Don't be surprised if SD does somehow graduate. My YSD managed to do so by the skin of her teeth, thanks to a lot of grade manipulation by her teachers. (Those grad stats are all important, I guess.) If she does squeek out with a  diploma, your DH can arrange a small celebration with his side of the family. You're not required to finance it, but might want to have a set amount in mind before the topic comes up.

 

Tiger7's picture

He should handle BM and all this.  Since BM texted me directly, all I'll say is that SO will handle it all

Aniki-Moderator's picture

SO can respond that he is planning his own small party for SD (IF she graduates).

You, my dear, need to BLOCK BM. She is only sucking up to you in the hope of getting you to fund her party.

StepMamaBear6's picture

I would say, "While I appreciate your desire to work together for SD's sake, I don't think a joint party is necessary.  We planned on doing something small and low key with her.  I do hope you have a fun party thought!"

Thumper's picture

Why does she have access to your cell phone?

Tiger, you dont have to answer me. Please set your own personal boundaries. You are not required to do talk to his ex unless YOU want to. Your also not reuired morally or legally to give her your cell, your work numbers. NOR are you required morally or legally to see her or speak to her. Make it on your terms always.

GoodLuck 

My gut tells me she is looking for your husband to foot most if not a large portion of the GRADUATION party bill. 

Couple ideas...:

Take the young lady out to dinner at her favorite place the week after graduation. AND Send a pretty fresh cut flower ON the special day too. Again only if you and dh have that extra cash.

 

Tiger7's picture

I'm pissed she got my # - it was a trick.  SD called me from BM's # last summer.  I didn't know it was her # and I don't usually answer #s I don't know but did this time (grrr).  It was SD telling me her phone battery died and she asked questions about buying stuff for our upcoming vacation.  So my number was therefore captured by BM's phone.  Found out abt 5 mins later that SD lied - cause she called her dad from her own phone.  I think BM put her up to it just so she could get my # without asking me for it.

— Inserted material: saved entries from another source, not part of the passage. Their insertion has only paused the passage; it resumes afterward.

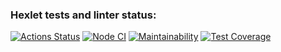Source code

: ### Hexlet tests and linter status:
[![Actions Status](https://github.com/Fedinyak/frontend-project-lvl2/workflows/hexlet-check/badge.svg)](https://github.com/Fedinyak/frontend-project-lvl2/actions)
[![Node CI](https://github.com/Fedinyak/frontend-project-lvl2/workflows/Node%20CI/badge.svg)](https://github.com/Fedinyak/frontend-project-lvl2/actions)
[![Maintainability](https://api.codeclimate.com/v1/badges/475cb9b9a453ad1f9f08/maintainability)](https://codeclimate.com/github/Fedinyak/frontend-project-lvl2/maintainability)
[![Test Coverage](https://api.codeclimate.com/v1/badges/475cb9b9a453ad1f9f08/test_coverage)](https://codeclimate.com/github/Fedinyak/frontend-project-lvl2/test_coverage)

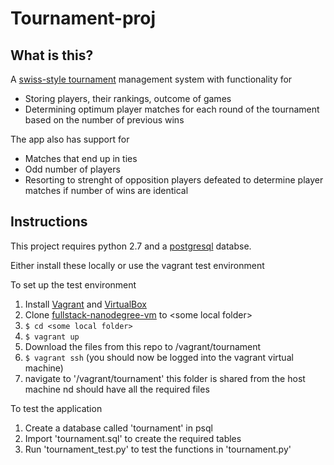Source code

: # Tournament-proj

## What is this?
A [swiss-style tournament]() management system with functionality for

 - Storing players, their rankings, outcome of games
 - Determining optimum player matches for each round of the tournament based on the number of previous wins

The app also has support for
  
  - Matches that end up in ties
  - Odd number of players
  - Resorting to strenght of opposition players defeated to determine player matches if number of wins are identical 

## Instructions
This project requires python 2.7 and a [postgresql](http://www.postgresql.org/) databse.

Either install these locally or use the vagrant test environment

To set up the test environment 

1. Install [Vagrant](https://www.vagrantup.com/) and [VirtualBox](https://www.virtualbox.org/)
1. Clone [fullstack-nanodegree-vm](https://github.com/udacity/fullstack-nanodegree-vm) to \<some local folder\>
1. `$ cd <some local folder>`
1. `$ vagrant up`
1. Download the files from this repo to <some local folder>/vagrant/tournament
1. `$ vagrant ssh` (you should now be logged into the vagrant virtual machine)
1. navigate to '/vagrant/tournament' this folder is shared from the host machine nd should have all the required files


To test the application

1. Create a database called 'tournament' in psql
1. Import 'tournament.sql' to create the required tables 
1. Run 'tournament_test.py' to test the functions in 'tournament.py'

And BM is ALWAYS looking for ways to get money out of SO and her own daughters for that matter.  She's pathetic

Thumper's picture

Honey change your phone number. Granted,  I do not know the cost but I do know my cell phone carrier can merge my personal stuff to a new number. I would ask them.

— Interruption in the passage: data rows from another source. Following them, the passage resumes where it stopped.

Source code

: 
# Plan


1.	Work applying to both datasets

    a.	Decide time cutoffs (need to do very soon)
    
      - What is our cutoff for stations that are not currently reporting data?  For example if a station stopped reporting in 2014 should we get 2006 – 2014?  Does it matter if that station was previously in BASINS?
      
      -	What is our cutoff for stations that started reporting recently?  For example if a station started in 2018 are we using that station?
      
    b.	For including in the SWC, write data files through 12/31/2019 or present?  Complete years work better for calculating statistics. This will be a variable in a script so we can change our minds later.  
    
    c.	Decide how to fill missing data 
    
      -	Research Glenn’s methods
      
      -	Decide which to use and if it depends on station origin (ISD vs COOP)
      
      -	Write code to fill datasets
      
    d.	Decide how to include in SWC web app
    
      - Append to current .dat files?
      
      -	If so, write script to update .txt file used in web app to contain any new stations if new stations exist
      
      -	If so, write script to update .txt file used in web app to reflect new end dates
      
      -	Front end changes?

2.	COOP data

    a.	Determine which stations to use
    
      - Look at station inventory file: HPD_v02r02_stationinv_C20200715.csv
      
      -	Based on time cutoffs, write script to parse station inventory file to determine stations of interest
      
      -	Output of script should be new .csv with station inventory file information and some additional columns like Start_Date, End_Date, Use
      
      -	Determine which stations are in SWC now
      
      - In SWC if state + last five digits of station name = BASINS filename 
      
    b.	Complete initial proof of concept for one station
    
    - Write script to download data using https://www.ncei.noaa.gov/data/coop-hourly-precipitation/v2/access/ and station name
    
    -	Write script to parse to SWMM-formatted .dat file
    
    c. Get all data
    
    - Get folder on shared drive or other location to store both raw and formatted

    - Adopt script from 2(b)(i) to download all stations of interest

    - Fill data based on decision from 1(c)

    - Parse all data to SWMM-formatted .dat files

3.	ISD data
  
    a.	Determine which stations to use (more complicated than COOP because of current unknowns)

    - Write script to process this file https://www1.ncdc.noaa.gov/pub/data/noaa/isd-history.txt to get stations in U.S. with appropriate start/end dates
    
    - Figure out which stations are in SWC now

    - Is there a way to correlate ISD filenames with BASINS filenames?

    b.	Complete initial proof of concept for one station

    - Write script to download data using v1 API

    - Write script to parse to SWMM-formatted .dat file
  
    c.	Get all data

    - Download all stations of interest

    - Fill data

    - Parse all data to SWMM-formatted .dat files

YOU deserve peace. NEVER give it out to  them again.

So sorry. 

 

 

Cooooookies's picture

My very first thought was she's looking for you and your SO to pay for this party.

Divorced means divorced.  They have separated so they do separate things.  Live in separate houses, lead separate lives.  Throw separate parties.  It's what happens.  The fact that BM has never wanted to cooperate in nearly 18 years sends red flags all over the place.

She's looking for money and to manipulate - especially SO.  Let him handle her.  Either way, no matter what you do, you never win with crazy.  Try to put it out of your mind.  Also...change your phone number!

beebeel's picture

She wants to throw a big bash on your dimes because she knows this is likely the only time she will celebrate her daughter's "accomplishments." GUBMs: setting the bar low for their daughters since daughters were invented.

Tiger7's picture

I did text BM back late last night abt 10pm.  Just told her that SO and I discussed everything and anything to do with the girls should go thru him.  That I thought about the last conversation we had where she disparaged him 3 times, which I'm not ok with....whatever issues they had should stay between them and that I'm not interested in reliving her past.  I also said she needs to make sure SD is actually graduating cause I had concerns about that and any joint party would be between her & SO, although its not my preference.  I ended with the girls are old enough to have relationships without parents interference and she & I don't need to have anything but civil discourse when we see each other.  Told her my intention was not to offend her but to set boundaries and that I hope she will see the maturity in this and not hold it against my relationship with the girls.